Re: [slurm-users] 20.11.1 on Cray: job_submit.lua: SO loaded on CtlD restart: script skipped when job submitted

2020-12-17 Thread Kevin Buckley

On 2020/12/17 11:34, Chris Samuel wrote:

On 16/12/20 6:21 pm, Kevin Buckley wrote:


The skip is occuring, in src/lua/slurm_lua.c, because of this trap


That looks right to me, that's Doug's code which is checking whether the
file has been updated since slurmctld last read it in.  If it has then
it'll reload it, but if it hasn't then it'll skip it (and if you've got
debugging up high then you'll see that message).


OK. That makes sense.


So if you see that message then the lua has been read in to slurmctld
and should get called.  You might want to check the log for when it last
read it in, just in case there was some error detected at that point.


Well, in the log snippet I provided, the implication is: Success.
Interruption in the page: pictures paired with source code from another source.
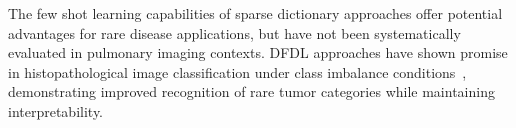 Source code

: The few shot learning capabilities of sparse dictionary approaches offer potential advantages for rare disease applications, but have
not been systematically evaluated in pulmonary imaging contexts. DFDL approaches have shown promise in histopathological image classification under class imbalance
conditions~\cite{dfdlhisto}, demonstrating improved recognition of rare tumor categories while maintaining interpretability. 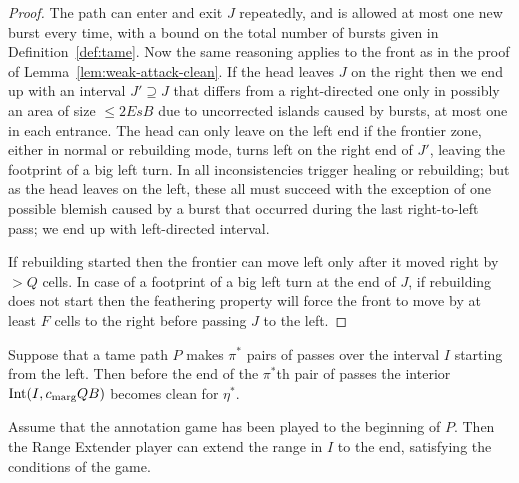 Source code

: \documentclass[11pt]{memoir}
\theoremstyle{definition} %
\renewcommand{\le}{\leq}
\def\B{B}
\newcommand{\E}{E} %
\newcommand{\F}{F}
\newcommand{\Int}{\mathrm{Int}} %
\newcommand{\passno}{\pi}
\newcommand{\Q}{Q} %
\newcommand{\s}{s} %
\newcommand{\cns}[1]{c_{\textrm{\upshape #1}}}
\newcommand{\CMarg}{\cns{marg}}
\begin{document}
\begin{proof}
  The path can enter and exit \( J \) repeatedly, and is allowed at most one new burst every time,
  with a bound on the total number of bursts given in Definition~\ref{def:tame}.
  Now the same reasoning applies to the front as in the proof of Lemma~\ref{lem:weak-attack-clean}.
  If the head leaves \( J \) on the right then we end up with an interval \( J'\supseteq J \)
  that differs from a right-directed one only in possibly an area of size \( \le 2\E\s\B \) due to
  uncorrected islands caused by bursts, at most one in each entrance.
  The head can only leave on the left end
  if the frontier zone, either in normal or rebuilding mode,
  turns left on the right end of \( J' \), leaving the footprint of a big left turn.
  In all inconsistencies trigger healing or rebuilding; but as the head leaves on the left,
  these all must succeed with the exception of one possible blemish caused by a burst
  that occurred during the last right-to-left pass; we end up with left-directed interval.

  If rebuilding started then the frontier can move left only after it moved right
  by \( >\Q \) cells.
  In case of a footprint of a big left turn at the end of \( J \), if rebuilding does not start then
  the feathering property will force the front to move by at least \( \F \) cells to the right before
  passing \( J \) to the left.
\end{proof}

\begin{lemma}\label{lem:weak-pass-clean}
  \begin{alphenum}
    \item Suppose that a tame path \( P \)
  makes \( \passno^{*} \) pairs of passes over the interval \( I \) starting from the left.
Then before the end of the \( \passno ^{*} \)th pair of passes the interior
\( \Int(I, \CMarg\Q\B) \) becomes clean for \( \eta^{*} \).
 \item\label{i:weak-pass-clean.game}
   Assume that the annotation game has been played to the beginning of \( P \).
   Then the Range Extender player can extend the range in \( I \) to the end,
   satisfying the conditions of the game.     
  \end{alphenum}
\end{lemma}
\end{document}
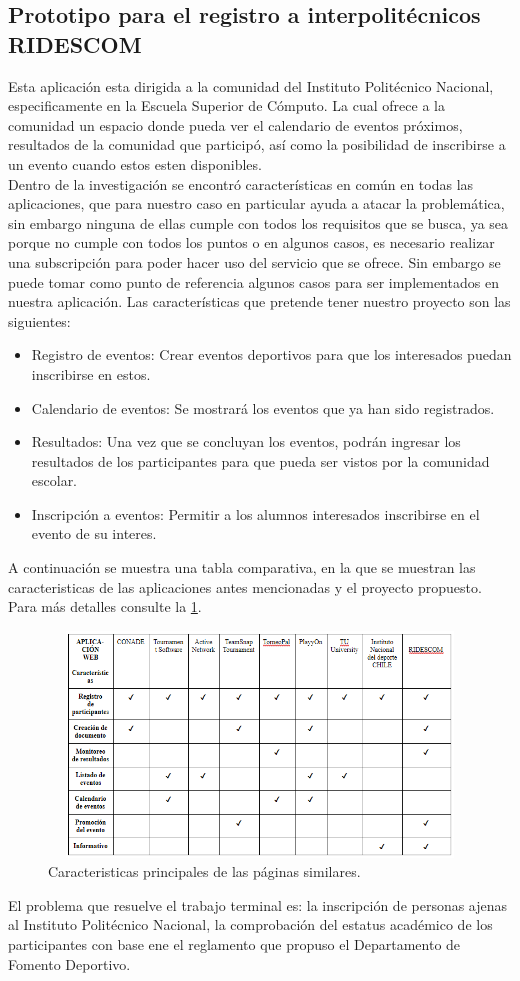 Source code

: \subsection{Prototipo para el registro a interpolitécnicos RIDESCOM}
\noindent Esta aplicación esta dirigida a la comunidad del Instituto Politécnico Nacional, especificamente en la Escuela Superior de Cómputo. La cual ofrece a la comunidad un espacio donde pueda ver el calendario de eventos próximos, resultados de la comunidad que participó, así como la posibilidad de inscribirse a un evento cuando estos esten disponibles. 
\\Dentro de la investigación se encontró características en común en todas las aplicaciones, que para nuestro caso en particular ayuda a atacar la problemática, sin embargo ninguna de ellas cumple con todos los requisitos que se busca, ya sea porque no cumple con todos los puntos o en algunos casos, es necesario realizar una subscripción para poder hacer uso del servicio que se ofrece. Sin embargo se puede tomar como punto de referencia algunos casos para ser implementados en nuestra aplicación.
Las características que pretende tener nuestro proyecto son las siguientes:
\begin{itemize}
	\item Registro de eventos: Crear eventos deportivos para que los interesados puedan inscribirse en estos.
	\item Calendario de eventos: Se mostrará los eventos que ya han sido registrados.
	\item Resultados: Una vez que se concluyan los eventos, podrán ingresar los resultados de los participantes para que pueda ser vistos por la comunidad escolar.
	\item Inscripción a eventos: Permitir a los alumnos interesados inscribirse en el evento de su interes. 
\end{itemize}

\noindent A continuación se muestra una tabla comparativa, en la que se muestran las caracteristicas de las aplicaciones antes mencionadas y el proyecto propuesto. Para más detalles consulte la \ref{tablacomparativa}.

\begin{figure} [hbt!]
	\centering
	\includegraphics[width=15cm, height=6cm]{Imagenes/tablaComparativa}
	\caption{Caracteristicas principales de las páginas similares.}
	\label{tablacomparativa}
\end{figure}

\noindent El problema que resuelve el trabajo terminal es: la inscripción de personas ajenas al Instituto Politécnico Nacional, la comprobación del estatus académico de los participantes con base ene el reglamento que propuso el Departamento de Fomento Deportivo. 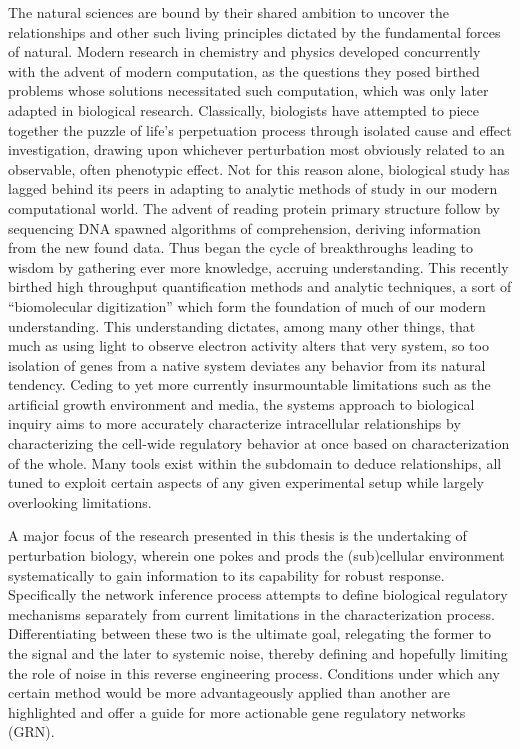 The natural sciences are bound by their shared ambition to uncover the relationships and other such living principles dictated by the fundamental forces of natural. Modern research in chemistry and physics developed concurrently with the advent of modern computation, as the questions they posed birthed problems whose solutions necessitated such computation, which was only later adapted in biological research. Classically, biologists have attempted to piece together the puzzle of life's perpetuation process through isolated cause and effect investigation, drawing upon whichever perturbation most obviously related to an observable, often phenotypic effect. Not for this reason alone, biological study has lagged behind its peers in adapting to analytic methods of study in our modern computational world. The advent of reading protein primary structure follow by sequencing DNA spawned algorithms of comprehension, deriving information from the new found data. Thus began the cycle of breakthroughs leading to wisdom by gathering ever more knowledge, \ie accruing understanding. This recently birthed high throughput quantification methods and analytic techniques, a sort of ``biomolecular digitization'' which form the foundation of much of our modern understanding. This understanding dictates, among many other things, that much as using light to observe electron activity alters that very system, so too isolation of genes from a native system deviates any behavior from its natural tendency. Ceding to yet more currently insurmountable limitations such as the artificial growth environment and media, the systems approach to biological inquiry aims to more accurately characterize intracellular relationships by characterizing the cell-wide regulatory behavior at once based on characterization of the whole. Many tools exist within the subdomain to deduce relationships, all tuned to exploit certain aspects of any given experimental setup while largely overlooking limitations.

A major focus of the research presented in this thesis is the undertaking of perturbation biology, wherein one pokes and prods the (sub)cellular environment systematically to gain information to its capability for robust response. Specifically the network inference process attempts to define biological regulatory mechanisms separately from current limitations in the characterization process. Differentiating between these two is the ultimate goal, relegating the former to the signal and the later to systemic noise, thereby defining and hopefully limiting the role of noise in this reverse engineering process. Conditions under which any certain method would be more advantageously applied than another are highlighted and offer a guide for more actionable gene regulatory networks (GRN). 

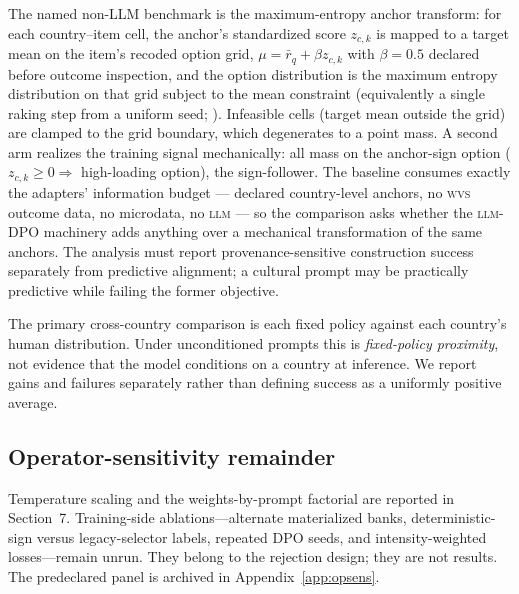 \documentclass[10pt,letterpaper]{article}
\newcommand{\WVS}{\textsc{wvs}}
\newcommand{\LLM}{\textsc{llm}}
\begin{document}
The named non-LLM benchmark is the maximum-entropy anchor transform: for each country--item cell, the anchor's standardized score $z_{c,k}$ is mapped to a target mean on the item's recoded option grid, $\mu=\bar{r}_{q}+\beta z_{c,k}$ with $\beta=0.5$ declared before outcome inspection, and the option distribution is the maximum entropy distribution on that grid subject to the mean constraint (equivalently a single raking step from a uniform seed; \cite{deming1940,jaynes1957,golan1996}). Infeasible cells (target mean outside the grid) are clamped to the grid boundary, which degenerates to a point mass. A second arm realizes the training signal mechanically: all mass on the anchor-sign option ($z_{c,k}\ge 0\Rightarrow$ high-loading option), the sign-follower. The baseline consumes exactly the adapters' information budget --- declared country-level anchors, no \WVS{} outcome data, no microdata, no \LLM{} --- so the comparison asks whether the \LLM{}-DPO machinery adds anything over a mechanical transformation of the same anchors. The analysis must report provenance-sensitive construction success separately from predictive alignment; a cultural prompt may be practically predictive while failing the former objective.

The primary cross-country comparison is each fixed policy against each country's human distribution. Under unconditioned prompts this is \emph{fixed-policy proximity}, not evidence that the model conditions on a country at inference. We report gains and failures separately rather than defining success as a uniformly positive average.

\subsection{Operator-sensitivity remainder}
Temperature scaling and the weights-by-prompt factorial are reported in Section~7. Training-side ablations---alternate materialized banks, deterministic-sign versus legacy-selector labels, repeated DPO seeds, and intensity-weighted losses---remain unrun. They belong to the rejection design; they are not results. The predeclared panel is archived in Appendix~\ref{app:opsens}.
\end{document}
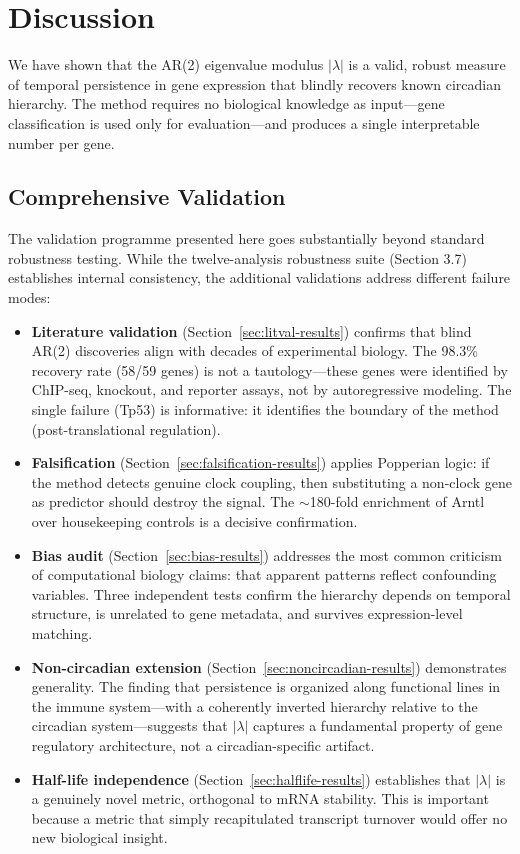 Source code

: \documentclass[11pt,letterpaper]{article}
\begin{document}
\section{Discussion}

We have shown that the AR(2) eigenvalue modulus $|\lambda|$ is a valid, robust measure of temporal persistence in gene expression that blindly recovers known circadian hierarchy. The method requires no biological knowledge as input---gene classification is used only for evaluation---and produces a single interpretable number per gene.

\subsection{Comprehensive Validation}

The validation programme presented here goes substantially beyond standard robustness testing. While the twelve-analysis robustness suite (Section 3.7) establishes internal consistency, the additional validations address different failure modes:

\begin{itemize}
\item \textbf{Literature validation} (Section~\ref{sec:litval-results}) confirms that blind AR(2) discoveries align with decades of experimental biology. The 98.3\% recovery rate (58/59 genes) is not a tautology---these genes were identified by ChIP-seq, knockout, and reporter assays, not by autoregressive modeling. The single failure (Tp53) is informative: it identifies the boundary of the method (post-translational regulation).

\item \textbf{Falsification} (Section~\ref{sec:falsification-results}) applies Popperian logic: if the method detects genuine clock coupling, then substituting a non-clock gene as predictor should destroy the signal. The $\sim$180-fold enrichment of Arntl over housekeeping controls is a decisive confirmation.

\item \textbf{Bias audit} (Section~\ref{sec:bias-results}) addresses the most common criticism of computational biology claims: that apparent patterns reflect confounding variables. Three independent tests confirm the hierarchy depends on temporal structure, is unrelated to gene metadata, and survives expression-level matching.

\item \textbf{Non-circadian extension} (Section~\ref{sec:noncircadian-results}) demonstrates generality. The finding that persistence is organized along functional lines in the immune system---with a coherently inverted hierarchy relative to the circadian system---suggests that $|\lambda|$ captures a fundamental property of gene regulatory architecture, not a circadian-specific artifact.

\item \textbf{Half-life independence} (Section~\ref{sec:halflife-results}) establishes that $|\lambda|$ is a genuinely novel metric, orthogonal to mRNA stability. This is important because a metric that simply recapitulated transcript turnover would offer no new biological insight.
\end{itemize}
\end{document}
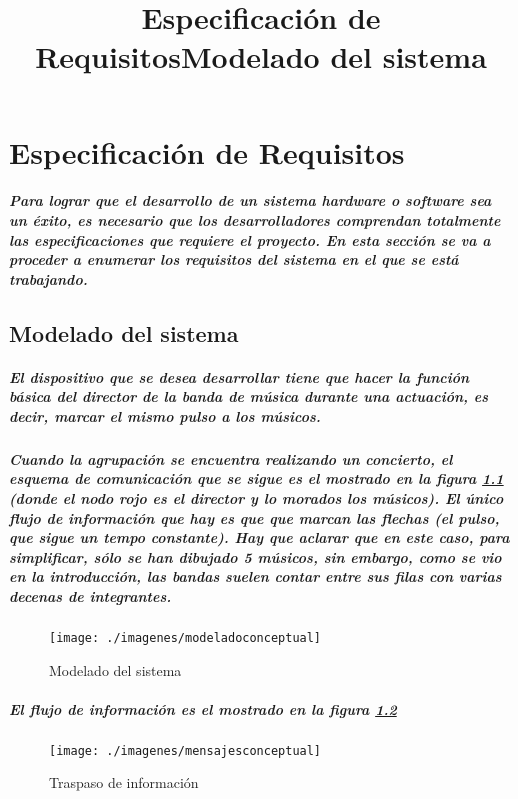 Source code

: \chapter{Especificación de Requisitos}
\title{Especificación de Requisitos}

\paragraph{
Para lograr que el desarrollo de un sistema hardware o software sea un éxito, es necesario que los desarrolladores comprendan totalmente las especificaciones que requiere el proyecto. En esta sección se va a proceder a enumerar los requisitos del sistema en el que se está trabajando.
}

\title{Modelado del sistema}
\section{
Modelado del sistema
}

\paragraph{
El dispositivo que se desea desarrollar tiene que hacer la función básica
del director de la banda de música durante una actuación, es decir,
marcar el mismo pulso a los músicos.
}

\paragraph{
Cuando la agrupación se encuentra realizando un concierto, el
esquema de comunicación que se sigue es el mostrado en la figura \ref{fig:modeladoconceptual}
(donde el nodo rojo es el director y lo morados los músicos). El único flujo de información
que hay es que que marcan las flechas (el pulso, que sigue un tempo constante). Hay que
aclarar que en este caso, para simplificar, sólo se han dibujado 5 músicos,
sin embargo, como se vio en la introducción, las bandas suelen contar entre sus filas con
varias decenas de integrantes.
}

\begin{figure}[htb]
\centering
\texttt{[image: ./imagenes/modeladoconceptual]}
\caption{Modelado del sistema} \label{fig:modeladoconceptual}
\end{figure}

\paragraph{
El flujo de información es el mostrado en la figura \ref{fig:mensajesconceptual}
}
  \begin{figure}[htb]
  \centering
  \texttt{[image: ./imagenes/mensajesconceptual]}
  \caption{Traspaso de información} \label{fig:mensajesconceptual}
  \end{figure}


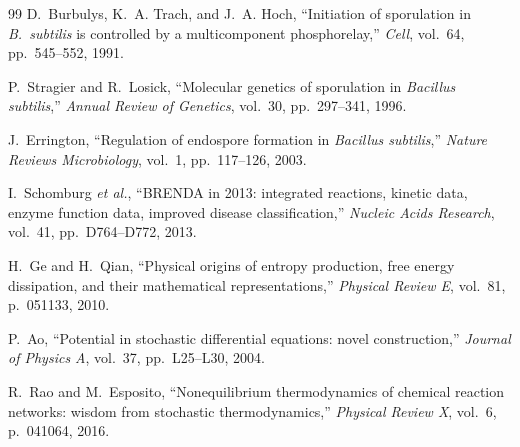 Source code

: \documentclass[11pt,a4paper]{article}
\begin{document}
\begin{thebibliography}{99}
D.~Burbulys, K.~A. Trach, and J.~A. Hoch,
``Initiation of sporulation in \textit{B.~subtilis} is controlled by a
multicomponent phosphorelay,''
\textit{Cell}, vol.~64, pp.~545--552, 1991.

P.~Stragier and R.~Losick,
``Molecular genetics of sporulation in \textit{Bacillus subtilis},''
\textit{Annual Review of Genetics}, vol.~30, pp.~297--341, 1996.

J.~Errington,
``Regulation of endospore formation in \textit{Bacillus subtilis},''
\textit{Nature Reviews Microbiology}, vol.~1, pp.~117--126, 2003.

I.~Schomburg \textit{et al.},
``{BRENDA} in 2013: integrated reactions, kinetic data, enzyme function
data, improved disease classification,''
\textit{Nucleic Acids Research}, vol.~41, pp.~D764--D772, 2013.

H.~Ge and H.~Qian,
``Physical origins of entropy production, free energy dissipation, and
their mathematical representations,''
\textit{Physical Review E}, vol.~81, p.~051133, 2010.

P.~Ao,
``Potential in stochastic differential equations: novel construction,''
\textit{Journal of Physics A}, vol.~37, pp.~L25--L30, 2004.

R.~Rao and M.~Esposito,
``Nonequilibrium thermodynamics of chemical reaction networks: wisdom
from stochastic thermodynamics,''
\textit{Physical Review X}, vol.~6, p.~041064, 2016.

\end{thebibliography}
\end{document}
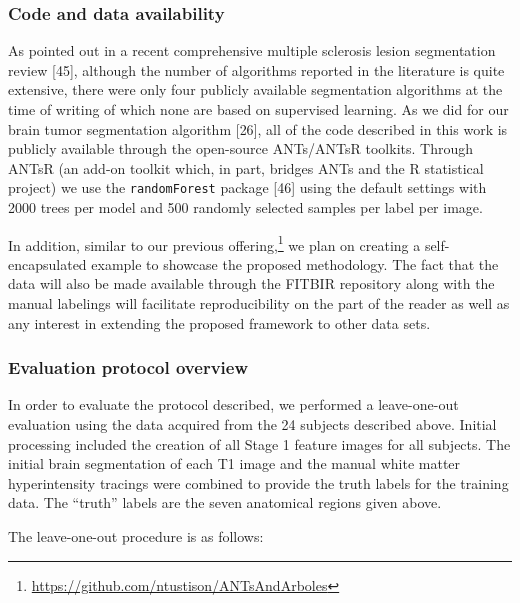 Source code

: \documentclass[11pt,]{article}
\let\rmarkdownfootnote\footnote%
\def\footnote{\protect\rmarkdownfootnote}
\begin{document}
\subsubsection{Code and data
availability}\label{code-and-data-availability}

As pointed out in a recent comprehensive multiple sclerosis lesion
segmentation review {[}45{]}, although the number of algorithms reported
in the literature is quite extensive, there were only four publicly
available segmentation algorithms at the time of writing of which none
are based on supervised learning. As we did for our brain tumor
segmentation algorithm {[}26{]}, all of the code described in this work
is publicly available through the open-source ANTs/ANTsR toolkits.
Through ANTsR (an add-on toolkit which, in part, bridges ANTs and the R
statistical project) we use the \texttt{randomForest} package {[}46{]}
using the default settings with 2000 trees per model and 500 randomly
selected samples per label per image.

In addition, similar to our previous offering,\footnote{\url{https://github.com/ntustison/ANTsAndArboles}}
we plan on creating a self-encapsulated example to showcase the proposed
methodology. The fact that the data will also be made available through
the FITBIR repository along with the manual labelings will facilitate
reproducibility on the part of the reader as well as any interest in
extending the proposed framework to other data sets.

\subsubsection{Evaluation protocol
overview}\label{evaluation-protocol-overview}

In order to evaluate the protocol described, we performed a
leave-one-out evaluation using the data acquired from the 24 subjects
described above. Initial processing included the creation of all Stage 1
feature images for all subjects. The initial brain segmentation of each
T1 image and the manual white matter hyperintensity tracings were
combined to provide the truth labels for the training data. The
``truth'' labels are the seven anatomical regions given above.

The leave-one-out procedure is as follows:
\end{document}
You can also use luac to run a check over the script you've got like this:

luac -p /etc/opt/slurm/job_submit.lua


There's no luac in the Cray SDB images by default, only the
supporting libs, as the functionality is clearly there, vis:
the very first loading had already picked up a "missing end",
hence the assumption that the Success seen was implying a
"deep joy".

Will keep playing: cheers for the info,
Kevin

--
Supercomputing Systems Administrator
Pawsey Supercomputing Centre



Re: [slurm-users] 20.11.1 on Cray: job_submit.lua: SO loaded on CtlD restart: script skipped when job submitted

2020-12-16 Thread Chris Samuel

On 16/12/20 6:21 pm, Kevin Buckley wrote:


The skip is occuring, in src/lua/slurm_lua.c, because of this trap


That looks right to me, that's Doug's code which is checking whether the 
file has been updated since slurmctld last read it in.  If it has then 
it'll reload it, but if it hasn't then it'll skip it (and if you've got 
debugging up high then you'll see that message).


So if you see that message then the lua has been read in to slurmctld 
and should get called.  You might want to check the log for when it last 
read it in, just in case there was some error detected at that point.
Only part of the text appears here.